In an embodiment, the data transmission program is further executable by the processor to obtain, according to the identified service type, a network threshold corresponding to a network quality required by the service type, and includes:

if the service type is as follows: if the service type has a high requirement on transmission timeliness and a small transmission data volume, acquiring a network threshold value corresponding to the network quality required by the service type is as follows: the network delay is smaller than a preset delay threshold and/or the network jitter is smaller than a preset jitter threshold;

if the service type is as follows: if the service type has a high requirement on the reliability of the transmitted data packet, the network threshold value corresponding to the network quality required for acquiring the service type is: the network packet loss rate is smaller than a preset packet loss threshold;

if the service type is as follows: if the service type has a high requirement on transmission timeliness and a large transmission quantity, the network threshold value corresponding to the network quality required by the service type is acquired as follows: the network bandwidth is greater than a preset bandwidth threshold.

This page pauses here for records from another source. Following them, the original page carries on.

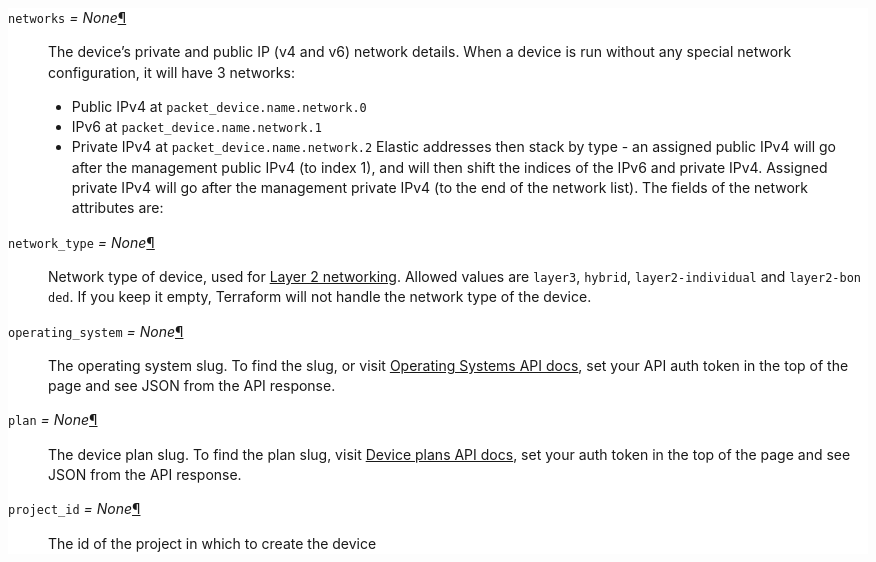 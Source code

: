 <dl class="attribute">
<dt id="pulumi_packet.Device.networks">
<code class="descname">networks</code><em class="property"> = None</em><a class="headerlink" href="#pulumi_packet.Device.networks" title="Permalink to this definition">¶</a></dt>
<dd><p>The device’s private and public IP (v4 and v6) network details. When a device is run without any special network configuration, it will have 3 networks:</p>
<ul class="simple">
<li>Public IPv4 at <code class="docutils literal notranslate"><span class="pre">packet_device.name.network.0</span></code></li>
<li>IPv6 at <code class="docutils literal notranslate"><span class="pre">packet_device.name.network.1</span></code></li>
<li>Private IPv4 at <code class="docutils literal notranslate"><span class="pre">packet_device.name.network.2</span></code>
Elastic addresses then stack by type - an assigned public IPv4 will go after the management public IPv4 (to index 1), and will then shift the indices of the IPv6 and private IPv4. Assigned private IPv4 will go after the management private IPv4 (to the end of the network list).
The fields of the network attributes are:</li>
</ul>
</dd></dl>

<dl class="attribute">
<dt id="pulumi_packet.Device.network_type">
<code class="descname">network_type</code><em class="property"> = None</em><a class="headerlink" href="#pulumi_packet.Device.network_type" title="Permalink to this definition">¶</a></dt>
<dd><p>Network type of device, used for <a class="reference external" href="https://support.packet.com/kb/articles/layer-2-overview">Layer 2 networking</a>. Allowed values are <code class="docutils literal notranslate"><span class="pre">layer3</span></code>, <code class="docutils literal notranslate"><span class="pre">hybrid</span></code>, <code class="docutils literal notranslate"><span class="pre">layer2-individual</span></code> and <code class="docutils literal notranslate"><span class="pre">layer2-bonded</span></code>. If you keep it empty, Terraform will not handle the network type of the device.</p>
</dd></dl>

<dl class="attribute">
<dt id="pulumi_packet.Device.operating_system">
<code class="descname">operating_system</code><em class="property"> = None</em><a class="headerlink" href="#pulumi_packet.Device.operating_system" title="Permalink to this definition">¶</a></dt>
<dd><p>The operating system slug. To find the slug, or visit <a class="reference external" href="https://www.packet.com/developers/api/#operatingsystems">Operating Systems API docs</a>, set your API auth token in the top of the page and see JSON from the API response.</p>
</dd></dl>

<dl class="attribute">
<dt id="pulumi_packet.Device.plan">
<code class="descname">plan</code><em class="property"> = None</em><a class="headerlink" href="#pulumi_packet.Device.plan" title="Permalink to this definition">¶</a></dt>
<dd><p>The device plan slug. To find the plan slug, visit <a class="reference external" href="https://www.packet.com/developers/api/#plans">Device plans API docs</a>, set your auth token in the top of the page and see JSON from the API response.</p>
</dd></dl>

<dl class="attribute">
<dt id="pulumi_packet.Device.project_id">
<code class="descname">project_id</code><em class="property"> = None</em><a class="headerlink" href="#pulumi_packet.Device.project_id" title="Permalink to this definition">¶</a></dt>
<dd><p>The id of the project in which to create the device</p>
</dd></dl>
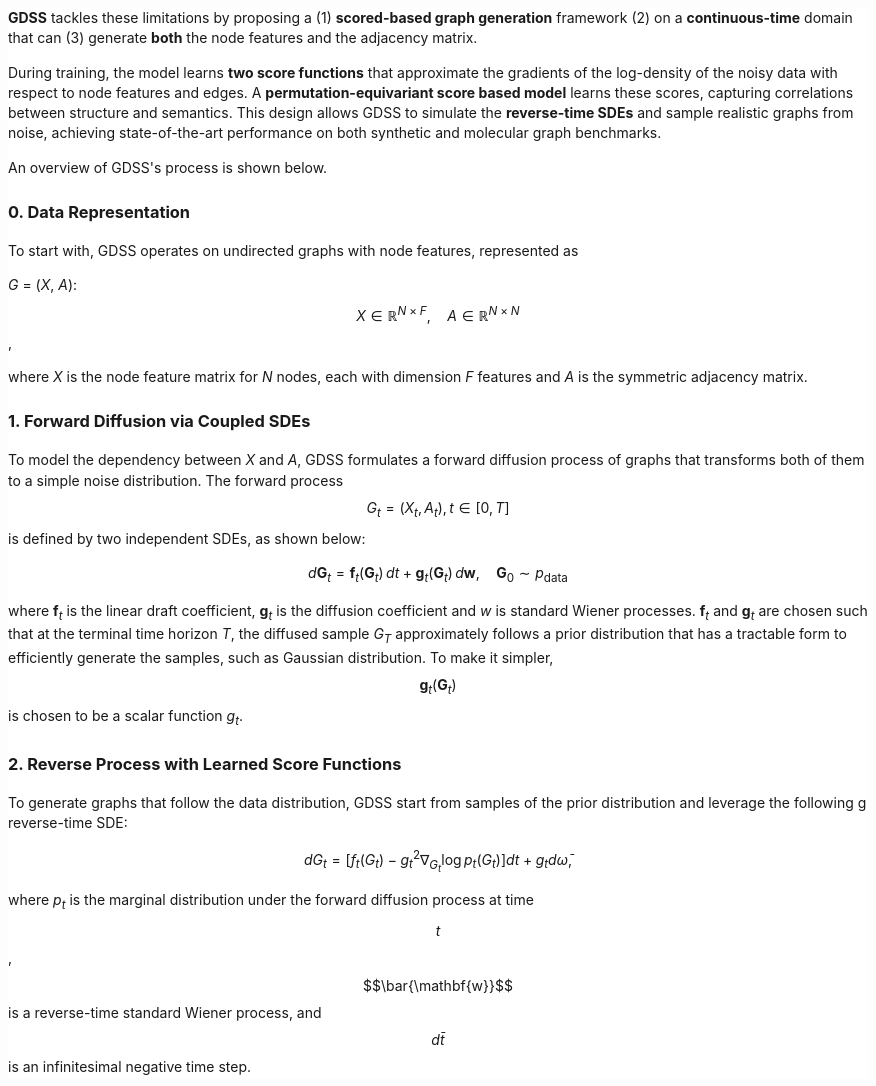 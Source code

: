 **GDSS** tackles these limitations by proposing a (1) **scored-based graph generation** framework (2) on a **continuous-time** domain that can (3) generate **both** the node features and the adjacency matrix.



During training, the model learns **two score functions** that approximate the gradients of the log-density of the noisy data with respect to node features and edges. A **permutation-equivariant score based model** learns these scores, capturing correlations between structure and semantics. This design allows GDSS to simulate the **reverse-time SDEs** and sample realistic graphs from noise, achieving state-of-the-art performance on both synthetic and molecular graph benchmarks.

An overview of GDSS's process is shown below.

### 0. Data Representation

To start with, GDSS operates on undirected graphs with node features, represented as 

$G$ = ($X$, $A$): $$ X \in \mathbb{R}^{N \times F}, \quad A \in \mathbb{R}^{N \times N}$$, 

where $X$ is the node feature matrix for $N$ nodes, each with dimension $F$ features and $A$ is the symmetric adjacency matrix.

### 1. Forward Diffusion via Coupled SDEs
To model the dependency between $X$ and $A$, GDSS formulates a forward diffusion process of graphs that transforms both of them to a simple noise distribution. The forward process $${G_t = (X_t,A_t)}, t∈[0,T]$$
 is defined by two independent SDEs, as shown below:

$$
d\mathbf{G}_t = \mathbf{f}_t(\mathbf{G}_t) \, dt + \mathbf{g}_t(\mathbf{G}_t) \, d\mathbf{w}, \quad \mathbf{G}_0 \sim p_{\text{data}}
$$

where $\mathbf{f}_t$ is the linear draft coefficient, $\mathbf{g}_t$ is the diffusion coefficient and $w$ is standard Wiener processes. $\mathbf{f}_t$ and $\mathbf{g}_t$ are chosen such that at the
terminal time horizon $T$, the diffused sample $G_T$ approximately follows a prior distribution that has a tractable form
to efficiently generate the samples, such as Gaussian
distribution. To make it simpler, $$\mathbf{g}_t(\mathbf{G}_t)$$ is chosen to be a scalar function $g_t$.

### 2. Reverse Process with Learned Score Functions

To generate graphs that follow the data distribution, GDSS start from samples of the prior distribution and leverage the following g reverse-time SDE<d-cite key="anderson1982reverse"></d-cite><d-cite key="song2021scorebasedgenerativemodelingstochastic"></d-cite>:

$$
dG_t = \left[ f_t(G_t) - g_t^2 \nabla_{G_t} \log p_t(G_t) \right] dt + g_t d\bar{\omega},
$$

where $p_t$ is the marginal distribution under the forward
diffusion process at time $$t$$, $$\bar{\mathbf{w}}$$ is a reverse-time standard
Wiener process, and $$d\bar{t}$$ is an infinitesimal negative time step.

In an embodiment, the data transmission program is further executable by the processor to select, according to the acquired required network threshold values respectively corresponding to the current network quality and the service type, an application policy matching the current network quality and the required network threshold value for the communication link, and the method includes:

according to the acquired network parameters of the network bandwidth, the network delay, the network jitter and the packet loss rate which can represent the current network quality, respectively corresponding required network thresholds according to the service types, and if the required network thresholds require that the network bandwidth is not lower than a preset bandwidth threshold, the application strategy of the network bandwidth is improved by adopting a particle swarm optimization algorithm according to the parameter of the network bandwidth corresponding to the current network quality;

if the required network threshold requires that the network packet loss rate is smaller than a preset packet loss threshold, an application strategy for reducing the data packet loss rate by adopting a link multiplexing algorithm is adopted by referring to the parameter of the packet loss rate corresponding to the current network quality;

and if the required network threshold value requires that the network delay is smaller than a preset delay threshold value and/or the network jitter is smaller than a preset jitter threshold value, referring to two parameters, namely the network delay and the network jitter, corresponding to the current network quality, and adopting a particle swarm optimization algorithm to improve the network bandwidth and the network transmission rate.

In one embodiment, the data transfer program is further executable by the processor to perform the steps of:

and according to the historical parameters of the network quality corresponding to each communication link in the multi-path concurrent system, referring to the historical service type triggered in the multi-path concurrent system, and pre-configuring a corresponding application strategy for the communication link of the multi-path concurrent system.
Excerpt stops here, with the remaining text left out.